— ACTIVITY —
Without omitting anything, copy the data exactly.

— Stored data entries —
= = =
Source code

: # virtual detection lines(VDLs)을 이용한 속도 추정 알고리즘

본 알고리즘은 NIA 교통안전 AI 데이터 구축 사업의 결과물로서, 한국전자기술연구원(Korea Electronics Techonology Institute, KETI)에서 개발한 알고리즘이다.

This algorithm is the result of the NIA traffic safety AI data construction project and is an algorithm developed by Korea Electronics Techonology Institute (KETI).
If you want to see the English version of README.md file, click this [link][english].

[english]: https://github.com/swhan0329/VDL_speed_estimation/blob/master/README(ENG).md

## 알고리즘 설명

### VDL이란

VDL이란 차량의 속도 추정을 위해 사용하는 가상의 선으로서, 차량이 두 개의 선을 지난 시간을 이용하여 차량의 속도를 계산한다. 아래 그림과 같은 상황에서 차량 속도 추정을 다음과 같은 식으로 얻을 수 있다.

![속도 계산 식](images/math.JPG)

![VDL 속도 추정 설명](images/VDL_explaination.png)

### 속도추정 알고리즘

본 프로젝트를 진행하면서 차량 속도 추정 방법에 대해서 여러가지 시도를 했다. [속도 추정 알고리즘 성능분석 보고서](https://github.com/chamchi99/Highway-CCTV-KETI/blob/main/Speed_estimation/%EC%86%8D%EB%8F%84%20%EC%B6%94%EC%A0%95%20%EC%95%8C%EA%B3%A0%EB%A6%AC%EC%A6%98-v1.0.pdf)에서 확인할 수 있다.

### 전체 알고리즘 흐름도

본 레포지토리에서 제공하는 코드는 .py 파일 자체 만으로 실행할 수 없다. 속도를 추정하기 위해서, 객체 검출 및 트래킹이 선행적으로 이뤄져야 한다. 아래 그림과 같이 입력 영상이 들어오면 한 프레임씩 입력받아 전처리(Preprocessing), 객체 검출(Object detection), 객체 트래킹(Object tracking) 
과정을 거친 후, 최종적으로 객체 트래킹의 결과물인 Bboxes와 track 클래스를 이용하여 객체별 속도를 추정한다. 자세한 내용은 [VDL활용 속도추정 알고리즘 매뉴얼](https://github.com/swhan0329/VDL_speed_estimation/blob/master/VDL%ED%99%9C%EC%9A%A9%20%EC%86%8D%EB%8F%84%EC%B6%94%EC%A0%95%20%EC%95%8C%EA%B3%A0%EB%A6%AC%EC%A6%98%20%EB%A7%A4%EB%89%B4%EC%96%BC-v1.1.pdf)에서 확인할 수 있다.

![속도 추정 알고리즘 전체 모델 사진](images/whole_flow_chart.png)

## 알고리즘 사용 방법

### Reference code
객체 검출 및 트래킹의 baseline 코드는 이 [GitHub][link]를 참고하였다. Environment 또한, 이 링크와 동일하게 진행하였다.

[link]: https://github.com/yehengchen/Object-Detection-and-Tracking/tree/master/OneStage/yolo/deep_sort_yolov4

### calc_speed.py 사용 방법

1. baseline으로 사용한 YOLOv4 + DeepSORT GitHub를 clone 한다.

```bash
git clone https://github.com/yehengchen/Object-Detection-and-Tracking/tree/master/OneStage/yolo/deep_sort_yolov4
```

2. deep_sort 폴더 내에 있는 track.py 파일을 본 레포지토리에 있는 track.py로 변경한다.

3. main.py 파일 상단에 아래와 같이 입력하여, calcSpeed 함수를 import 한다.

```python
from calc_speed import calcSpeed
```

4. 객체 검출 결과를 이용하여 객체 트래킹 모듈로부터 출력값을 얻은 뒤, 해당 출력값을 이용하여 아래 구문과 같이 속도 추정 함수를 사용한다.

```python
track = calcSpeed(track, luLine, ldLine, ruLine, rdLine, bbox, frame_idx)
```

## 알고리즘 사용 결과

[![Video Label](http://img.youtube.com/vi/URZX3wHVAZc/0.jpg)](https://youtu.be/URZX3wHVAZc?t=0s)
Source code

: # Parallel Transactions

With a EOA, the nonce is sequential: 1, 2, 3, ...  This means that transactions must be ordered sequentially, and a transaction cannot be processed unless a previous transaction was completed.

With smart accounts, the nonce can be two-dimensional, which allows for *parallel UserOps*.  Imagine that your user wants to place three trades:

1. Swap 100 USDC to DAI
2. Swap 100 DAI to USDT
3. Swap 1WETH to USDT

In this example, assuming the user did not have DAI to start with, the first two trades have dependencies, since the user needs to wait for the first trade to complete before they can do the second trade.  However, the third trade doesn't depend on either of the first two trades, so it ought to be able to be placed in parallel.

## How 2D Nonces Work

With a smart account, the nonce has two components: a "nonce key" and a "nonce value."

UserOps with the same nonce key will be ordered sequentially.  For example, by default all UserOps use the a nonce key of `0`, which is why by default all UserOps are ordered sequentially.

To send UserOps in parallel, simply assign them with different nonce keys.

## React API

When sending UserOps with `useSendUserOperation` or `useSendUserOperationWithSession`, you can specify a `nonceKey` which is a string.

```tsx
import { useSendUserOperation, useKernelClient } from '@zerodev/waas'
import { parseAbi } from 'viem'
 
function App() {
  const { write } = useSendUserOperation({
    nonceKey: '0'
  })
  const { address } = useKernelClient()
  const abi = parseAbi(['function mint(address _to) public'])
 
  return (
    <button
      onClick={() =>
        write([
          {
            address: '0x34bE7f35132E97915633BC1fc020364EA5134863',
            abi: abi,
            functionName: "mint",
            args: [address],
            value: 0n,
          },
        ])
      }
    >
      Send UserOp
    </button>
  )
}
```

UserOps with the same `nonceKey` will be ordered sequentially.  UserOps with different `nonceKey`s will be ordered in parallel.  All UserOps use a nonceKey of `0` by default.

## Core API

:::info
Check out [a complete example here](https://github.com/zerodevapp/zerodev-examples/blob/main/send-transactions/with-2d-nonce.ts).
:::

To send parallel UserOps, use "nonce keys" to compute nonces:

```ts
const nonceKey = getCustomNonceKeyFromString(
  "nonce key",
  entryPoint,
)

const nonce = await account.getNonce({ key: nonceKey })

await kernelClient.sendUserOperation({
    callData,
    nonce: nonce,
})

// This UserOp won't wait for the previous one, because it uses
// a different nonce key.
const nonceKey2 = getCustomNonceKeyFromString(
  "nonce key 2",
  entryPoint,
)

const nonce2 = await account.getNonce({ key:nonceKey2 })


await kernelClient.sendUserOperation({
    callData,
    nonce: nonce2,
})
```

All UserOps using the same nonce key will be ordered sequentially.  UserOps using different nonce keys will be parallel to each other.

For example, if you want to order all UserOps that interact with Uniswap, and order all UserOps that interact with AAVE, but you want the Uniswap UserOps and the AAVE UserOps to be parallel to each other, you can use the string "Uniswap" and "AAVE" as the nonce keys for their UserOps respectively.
= = =
— TASK RESPONSE —
Source code

: # virtual detection lines(VDLs)을 이용한 속도 추정 알고리즘

본 알고리즘은 NIA 교통안전 AI 데이터 구축 사업의 결과물로서, 한국전자기술연구원(Korea Electronics Techonology Institute, KETI)에서 개발한 알고리즘이다.

This algorithm is the result of the NIA traffic safety AI data construction project and is an algorithm developed by Korea Electronics Techonology Institute (KETI).
If you want to see the English version of README.md file, click this [link][english].

[english]: https://github.com/swhan0329/VDL_speed_estimation/blob/master/README(ENG).md

## 알고리즘 설명

### VDL이란

VDL이란 차량의 속도 추정을 위해 사용하는 가상의 선으로서, 차량이 두 개의 선을 지난 시간을 이용하여 차량의 속도를 계산한다. 아래 그림과 같은 상황에서 차량 속도 추정을 다음과 같은 식으로 얻을 수 있다.

![속도 계산 식](images/math.JPG)

![VDL 속도 추정 설명](images/VDL_explaination.png)

### 속도추정 알고리즘

본 프로젝트를 진행하면서 차량 속도 추정 방법에 대해서 여러가지 시도를 했다. [속도 추정 알고리즘 성능분석 보고서](https://github.com/chamchi99/Highway-CCTV-KETI/blob/main/Speed_estimation/%EC%86%8D%EB%8F%84%20%EC%B6%94%EC%A0%95%20%EC%95%8C%EA%B3%A0%EB%A6%AC%EC%A6%98-v1.0.pdf)에서 확인할 수 있다.

### 전체 알고리즘 흐름도

본 레포지토리에서 제공하는 코드는 .py 파일 자체 만으로 실행할 수 없다. 속도를 추정하기 위해서, 객체 검출 및 트래킹이 선행적으로 이뤄져야 한다. 아래 그림과 같이 입력 영상이 들어오면 한 프레임씩 입력받아 전처리(Preprocessing), 객체 검출(Object detection), 객체 트래킹(Object tracking) 
과정을 거친 후, 최종적으로 객체 트래킹의 결과물인 Bboxes와 track 클래스를 이용하여 객체별 속도를 추정한다. 자세한 내용은 [VDL활용 속도추정 알고리즘 매뉴얼](https://github.com/swhan0329/VDL_speed_estimation/blob/master/VDL%ED%99%9C%EC%9A%A9%20%EC%86%8D%EB%8F%84%EC%B6%94%EC%A0%95%20%EC%95%8C%EA%B3%A0%EB%A6%AC%EC%A6%98%20%EB%A7%A4%EB%89%B4%EC%96%BC-v1.1.pdf)에서 확인할 수 있다.

![속도 추정 알고리즘 전체 모델 사진](images/whole_flow_chart.png)

## 알고리즘 사용 방법

### Reference code
객체 검출 및 트래킹의 baseline 코드는 이 [GitHub][link]를 참고하였다. Environment 또한, 이 링크와 동일하게 진행하였다.

[link]: https://github.com/yehengchen/Object-Detection-and-Tracking/tree/master/OneStage/yolo/deep_sort_yolov4

### calc_speed.py 사용 방법

1. baseline으로 사용한 YOLOv4 + DeepSORT GitHub를 clone 한다.

```bash
git clone https://github.com/yehengchen/Object-Detection-and-Tracking/tree/master/OneStage/yolo/deep_sort_yolov4
```

2. deep_sort 폴더 내에 있는 track.py 파일을 본 레포지토리에 있는 track.py로 변경한다.

3. main.py 파일 상단에 아래와 같이 입력하여, calcSpeed 함수를 import 한다.

```python
from calc_speed import calcSpeed
```

4. 객체 검출 결과를 이용하여 객체 트래킹 모듈로부터 출력값을 얻은 뒤, 해당 출력값을 이용하여 아래 구문과 같이 속도 추정 함수를 사용한다.

```python
track = calcSpeed(track, luLine, ldLine, ruLine, rdLine, bbox, frame_idx)
```

## 알고리즘 사용 결과

[![Video Label](http://img.youtube.com/vi/URZX3wHVAZc/0.jpg)](https://youtu.be/URZX3wHVAZc?t=0s)
Source code

: # Parallel Transactions

With a EOA, the nonce is sequential: 1, 2, 3, ...  This means that transactions must be ordered sequentially, and a transaction cannot be processed unless a previous transaction was completed.

With smart accounts, the nonce can be two-dimensional, which allows for *parallel UserOps*.  Imagine that your user wants to place three trades:

1. Swap 100 USDC to DAI
2. Swap 100 DAI to USDT
3. Swap 1WETH to USDT

In this example, assuming the user did not have DAI to start with, the first two trades have dependencies, since the user needs to wait for the first trade to complete before they can do the second trade.  However, the third trade doesn't depend on either of the first two trades, so it ought to be able to be placed in parallel.

## How 2D Nonces Work

With a smart account, the nonce has two components: a "nonce key" and a "nonce value."

UserOps with the same nonce key will be ordered sequentially.  For example, by default all UserOps use the a nonce key of `0`, which is why by default all UserOps are ordered sequentially.

To send UserOps in parallel, simply assign them with different nonce keys.

## React API

When sending UserOps with `useSendUserOperation` or `useSendUserOperationWithSession`, you can specify a `nonceKey` which is a string.

```tsx
import { useSendUserOperation, useKernelClient } from '@zerodev/waas'
import { parseAbi } from 'viem'
 
function App() {
  const { write } = useSendUserOperation({
    nonceKey: '0'
  })
  const { address } = useKernelClient()
  const abi = parseAbi(['function mint(address _to) public'])
 
  return (
    <button
      onClick={() =>
        write([
          {
            address: '0x34bE7f35132E97915633BC1fc020364EA5134863',
            abi: abi,
            functionName: "mint",
            args: [address],
            value: 0n,
          },
        ])
      }
    >
      Send UserOp
    </button>
  )
}
```

UserOps with the same `nonceKey` will be ordered sequentially.  UserOps with different `nonceKey`s will be ordered in parallel.  All UserOps use a nonceKey of `0` by default.

## Core API

:::info
Check out [a complete example here](https://github.com/zerodevapp/zerodev-examples/blob/main/send-transactions/with-2d-nonce.ts).
:::

To send parallel UserOps, use "nonce keys" to compute nonces:

```ts
const nonceKey = getCustomNonceKeyFromString(
  "nonce key",
  entryPoint,
)

const nonce = await account.getNonce({ key: nonceKey })

await kernelClient.sendUserOperation({
    callData,
    nonce: nonce,
})

// This UserOp won't wait for the previous one, because it uses
// a different nonce key.
const nonceKey2 = getCustomNonceKeyFromString(
  "nonce key 2",
  entryPoint,
)

const nonce2 = await account.getNonce({ key:nonceKey2 })


await kernelClient.sendUserOperation({
    callData,
    nonce: nonce2,
})
```

All UserOps using the same nonce key will be ordered sequentially.  UserOps using different nonce keys will be parallel to each other.

For example, if you want to order all UserOps that interact with Uniswap, and order all UserOps that interact with AAVE, but you want the Uniswap UserOps and the AAVE UserOps to be parallel to each other, you can use the string "Uniswap" and "AAVE" as the nonce keys for their UserOps respectively.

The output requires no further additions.